Often, there’s a vast gap between the two.
I recently heard someone say that “values are aspirational”, and my instinctive reaction wasn’t good. Because in (too) many organisations, that is all values are: aspirations, proudly displayed on websites and walls, but not really lived.
Of course, no organisation is going to proclaim that it values mediocrity and imitation (even though those adjectives could describe many businesses). And very few organisations will overtly say they value ruthlessness, personal sacrifice and profit above all else, even if it’s a true portrayal of how they behave, because as articulated values – the kind that often sit with visions and mission statements – they aren’t sexy or socially acceptable or inspiring. Which, of course, explains why articulated values usually are aspirational.
Now there’s nothing wrong with making your values aspirational. As individuals, most of us want to better ourselves; businesses should, too. The problem is that aspirational values are often window-dressings, which betray what’s really going on. Organisations with these kinds of beautiful-but-fake values don’t do what they say, and they don’t say what they do.
While some businesses fall short of their aspirational values because they don’t believe in them strongly enough, there are organisations that do believe in their aspirations, but still fall short. And usually that’s because they don’t try hard enough. Or they don’t realise how much work it takes.

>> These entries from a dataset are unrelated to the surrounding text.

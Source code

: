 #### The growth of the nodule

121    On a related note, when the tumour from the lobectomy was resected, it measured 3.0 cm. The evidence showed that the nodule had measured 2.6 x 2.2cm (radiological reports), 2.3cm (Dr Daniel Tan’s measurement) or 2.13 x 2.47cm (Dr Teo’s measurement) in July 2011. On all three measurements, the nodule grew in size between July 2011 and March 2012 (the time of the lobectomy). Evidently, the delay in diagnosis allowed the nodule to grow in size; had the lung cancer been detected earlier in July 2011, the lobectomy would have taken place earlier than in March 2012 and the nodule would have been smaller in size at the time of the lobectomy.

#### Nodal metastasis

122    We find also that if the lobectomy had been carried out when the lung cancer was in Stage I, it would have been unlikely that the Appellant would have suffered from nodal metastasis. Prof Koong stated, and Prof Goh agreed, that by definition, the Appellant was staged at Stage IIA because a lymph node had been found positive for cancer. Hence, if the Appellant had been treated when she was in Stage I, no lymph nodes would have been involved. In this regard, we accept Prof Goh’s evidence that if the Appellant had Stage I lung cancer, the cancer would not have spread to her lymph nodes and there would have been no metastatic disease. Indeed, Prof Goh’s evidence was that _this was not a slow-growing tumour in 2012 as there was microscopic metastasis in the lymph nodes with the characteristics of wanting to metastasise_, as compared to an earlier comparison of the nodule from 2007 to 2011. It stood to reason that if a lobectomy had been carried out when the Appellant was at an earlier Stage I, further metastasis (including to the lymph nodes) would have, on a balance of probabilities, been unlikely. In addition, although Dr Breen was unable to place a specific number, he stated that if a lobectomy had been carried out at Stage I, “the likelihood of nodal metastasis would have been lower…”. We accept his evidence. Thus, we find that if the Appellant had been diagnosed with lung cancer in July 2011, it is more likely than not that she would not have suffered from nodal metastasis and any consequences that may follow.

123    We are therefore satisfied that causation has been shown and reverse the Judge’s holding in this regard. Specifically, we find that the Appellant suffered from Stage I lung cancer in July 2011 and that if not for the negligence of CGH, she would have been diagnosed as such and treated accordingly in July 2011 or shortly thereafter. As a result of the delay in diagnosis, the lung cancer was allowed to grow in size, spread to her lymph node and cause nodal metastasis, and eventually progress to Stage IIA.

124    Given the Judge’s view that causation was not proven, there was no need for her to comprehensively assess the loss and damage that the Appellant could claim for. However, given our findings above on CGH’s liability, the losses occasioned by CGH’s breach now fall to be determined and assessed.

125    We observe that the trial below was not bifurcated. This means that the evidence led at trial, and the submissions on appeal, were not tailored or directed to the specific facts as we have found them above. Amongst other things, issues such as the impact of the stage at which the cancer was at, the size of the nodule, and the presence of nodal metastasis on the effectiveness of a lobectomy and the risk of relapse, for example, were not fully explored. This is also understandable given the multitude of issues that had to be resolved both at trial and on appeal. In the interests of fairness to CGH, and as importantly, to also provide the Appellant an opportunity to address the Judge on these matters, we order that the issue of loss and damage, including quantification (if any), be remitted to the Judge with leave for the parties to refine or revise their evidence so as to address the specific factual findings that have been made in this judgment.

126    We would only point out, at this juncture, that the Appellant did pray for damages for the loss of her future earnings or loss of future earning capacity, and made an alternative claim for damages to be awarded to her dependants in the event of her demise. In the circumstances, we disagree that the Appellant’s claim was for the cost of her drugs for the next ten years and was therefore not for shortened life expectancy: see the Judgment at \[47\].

Articulating organisational values is the easy part. The hard work is trying to close the gap between who you actually are and who you aspire to be. It’s hard work because it has to be done over and over again, in myriad different ways, every day. It’s hard work because it needs to be built in to how you make your decisions and how you design your processes. And it’s hard work because it’s never finished.
The rewards, though, are worth it. When your actual behaviours come close to expressing your aspirational ones, you tend to be better at attracting and keeping the kind of people you want, your team tends to be more cohesive and your decisions more consistent.
By all means, aspire, and aspire high. Just not pie-in-the-sky high.